Stored records =>
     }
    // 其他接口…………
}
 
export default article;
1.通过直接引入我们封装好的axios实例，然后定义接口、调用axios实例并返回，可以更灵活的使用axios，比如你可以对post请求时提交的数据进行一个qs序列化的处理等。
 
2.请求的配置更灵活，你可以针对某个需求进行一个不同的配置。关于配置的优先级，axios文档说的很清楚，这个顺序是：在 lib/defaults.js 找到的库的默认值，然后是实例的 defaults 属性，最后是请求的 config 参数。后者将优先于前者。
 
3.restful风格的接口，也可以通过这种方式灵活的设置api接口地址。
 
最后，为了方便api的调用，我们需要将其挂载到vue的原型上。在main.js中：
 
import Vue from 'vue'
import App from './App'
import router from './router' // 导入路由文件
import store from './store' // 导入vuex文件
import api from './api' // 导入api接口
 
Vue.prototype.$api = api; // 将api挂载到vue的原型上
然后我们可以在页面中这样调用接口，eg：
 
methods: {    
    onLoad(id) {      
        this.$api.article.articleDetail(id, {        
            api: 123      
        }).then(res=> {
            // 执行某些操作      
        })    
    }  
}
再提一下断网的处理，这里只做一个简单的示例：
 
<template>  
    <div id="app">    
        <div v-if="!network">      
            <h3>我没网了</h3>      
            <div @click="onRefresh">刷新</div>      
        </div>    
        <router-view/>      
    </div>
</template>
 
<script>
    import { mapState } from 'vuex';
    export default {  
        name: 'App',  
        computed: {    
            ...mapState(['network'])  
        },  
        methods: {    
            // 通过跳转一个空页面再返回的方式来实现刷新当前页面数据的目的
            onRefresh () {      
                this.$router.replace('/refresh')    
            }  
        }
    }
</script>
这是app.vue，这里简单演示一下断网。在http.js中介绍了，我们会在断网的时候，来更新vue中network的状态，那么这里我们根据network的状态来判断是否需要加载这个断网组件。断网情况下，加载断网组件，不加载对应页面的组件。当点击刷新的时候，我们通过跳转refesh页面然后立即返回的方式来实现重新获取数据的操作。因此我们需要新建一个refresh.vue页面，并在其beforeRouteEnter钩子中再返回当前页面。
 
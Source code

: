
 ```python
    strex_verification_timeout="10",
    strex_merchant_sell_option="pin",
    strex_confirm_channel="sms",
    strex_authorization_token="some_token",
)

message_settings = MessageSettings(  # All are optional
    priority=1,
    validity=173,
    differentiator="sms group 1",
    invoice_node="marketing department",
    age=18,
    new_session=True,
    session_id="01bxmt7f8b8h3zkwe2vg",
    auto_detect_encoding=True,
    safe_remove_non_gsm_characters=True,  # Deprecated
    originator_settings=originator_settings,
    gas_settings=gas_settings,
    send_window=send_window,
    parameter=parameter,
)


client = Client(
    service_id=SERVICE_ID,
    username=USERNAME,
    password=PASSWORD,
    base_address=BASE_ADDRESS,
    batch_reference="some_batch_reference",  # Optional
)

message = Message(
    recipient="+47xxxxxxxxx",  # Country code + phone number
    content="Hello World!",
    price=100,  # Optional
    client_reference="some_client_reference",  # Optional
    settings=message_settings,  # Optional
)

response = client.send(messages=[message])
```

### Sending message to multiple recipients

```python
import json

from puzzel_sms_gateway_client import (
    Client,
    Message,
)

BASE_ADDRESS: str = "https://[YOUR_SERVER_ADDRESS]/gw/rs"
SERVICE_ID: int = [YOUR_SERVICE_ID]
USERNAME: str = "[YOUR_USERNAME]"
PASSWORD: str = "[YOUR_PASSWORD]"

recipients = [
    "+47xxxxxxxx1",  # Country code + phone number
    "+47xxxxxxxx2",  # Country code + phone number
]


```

AIM OF THE EXERCISE =>
Print out every entry, keeping each one exact.

EXERCISE SOLUTION =>
     }
    // 其他接口…………
}
 
export default article;
1.通过直接引入我们封装好的axios实例，然后定义接口、调用axios实例并返回，可以更灵活的使用axios，比如你可以对post请求时提交的数据进行一个qs序列化的处理等。
 
2.请求的配置更灵活，你可以针对某个需求进行一个不同的配置。关于配置的优先级，axios文档说的很清楚，这个顺序是：在 lib/defaults.js 找到的库的默认值，然后是实例的 defaults 属性，最后是请求的 config 参数。后者将优先于前者。
 
3.restful风格的接口，也可以通过这种方式灵活的设置api接口地址。
 
最后，为了方便api的调用，我们需要将其挂载到vue的原型上。在main.js中：
 
import Vue from 'vue'
import App from './App'
import router from './router' // 导入路由文件
import store from './store' // 导入vuex文件
import api from './api' // 导入api接口
 
Vue.prototype.$api = api; // 将api挂载到vue的原型上
然后我们可以在页面中这样调用接口，eg：
 
methods: {    
    onLoad(id) {      
        this.$api.article.articleDetail(id, {        
            api: 123      
        }).then(res=> {
            // 执行某些操作      
        })    
    }  
}
再提一下断网的处理，这里只做一个简单的示例：
 
<template>  
    <div id="app">    
        <div v-if="!network">      
            <h3>我没网了</h3>      
            <div @click="onRefresh">刷新</div>      
        </div>    
        <router-view/>      
    </div>
</template>
 
<script>
    import { mapState } from 'vuex';
    export default {  
        name: 'App',  
        computed: {    
            ...mapState(['network'])  
        },  
        methods: {    
            // 通过跳转一个空页面再返回的方式来实现刷新当前页面数据的目的
            onRefresh () {      
                this.$router.replace('/refresh')    
            }  
        }
    }
</script>
这是app.vue，这里简单演示一下断网。在http.js中介绍了，我们会在断网的时候，来更新vue中network的状态，那么这里我们根据network的状态来判断是否需要加载这个断网组件。断网情况下，加载断网组件，不加载对应页面的组件。当点击刷新的时候，我们通过跳转refesh页面然后立即返回的方式来实现重新获取数据的操作。因此我们需要新建一个refresh.vue页面，并在其beforeRouteEnter钩子中再返回当前页面。
 
Source code

:
 ```python
    strex_verification_timeout="10",
    strex_merchant_sell_option="pin",
    strex_confirm_channel="sms",
    strex_authorization_token="some_token",
)

message_settings = MessageSettings(  # All are optional
    priority=1,
    validity=173,
    differentiator="sms group 1",
    invoice_node="marketing department",
    age=18,
    new_session=True,
    session_id="01bxmt7f8b8h3zkwe2vg",
    auto_detect_encoding=True,
    safe_remove_non_gsm_characters=True,  # Deprecated
    originator_settings=originator_settings,
    gas_settings=gas_settings,
    send_window=send_window,
    parameter=parameter,
)


client = Client(
    service_id=SERVICE_ID,
    username=USERNAME,
    password=PASSWORD,
    base_address=BASE_ADDRESS,
    batch_reference="some_batch_reference",  # Optional
)

message = Message(
    recipient="+47xxxxxxxxx",  # Country code + phone number
    content="Hello World!",
    price=100,  # Optional
    client_reference="some_client_reference",  # Optional
    settings=message_settings,  # Optional
)

response = client.send(messages=[message])
```

### Sending message to multiple recipients

```python
import json

from puzzel_sms_gateway_client import (
    Client,
    Message,
)

BASE_ADDRESS: str = "https://[YOUR_SERVER_ADDRESS]/gw/rs"
SERVICE_ID: int = [YOUR_SERVICE_ID]
USERNAME: str = "[YOUR_USERNAME]"
PASSWORD: str = "[YOUR_PASSWORD]"

recipients = [
    "+47xxxxxxxx1",  # Country code + phone number
    "+47xxxxxxxx2",  # Country code + phone number
]


```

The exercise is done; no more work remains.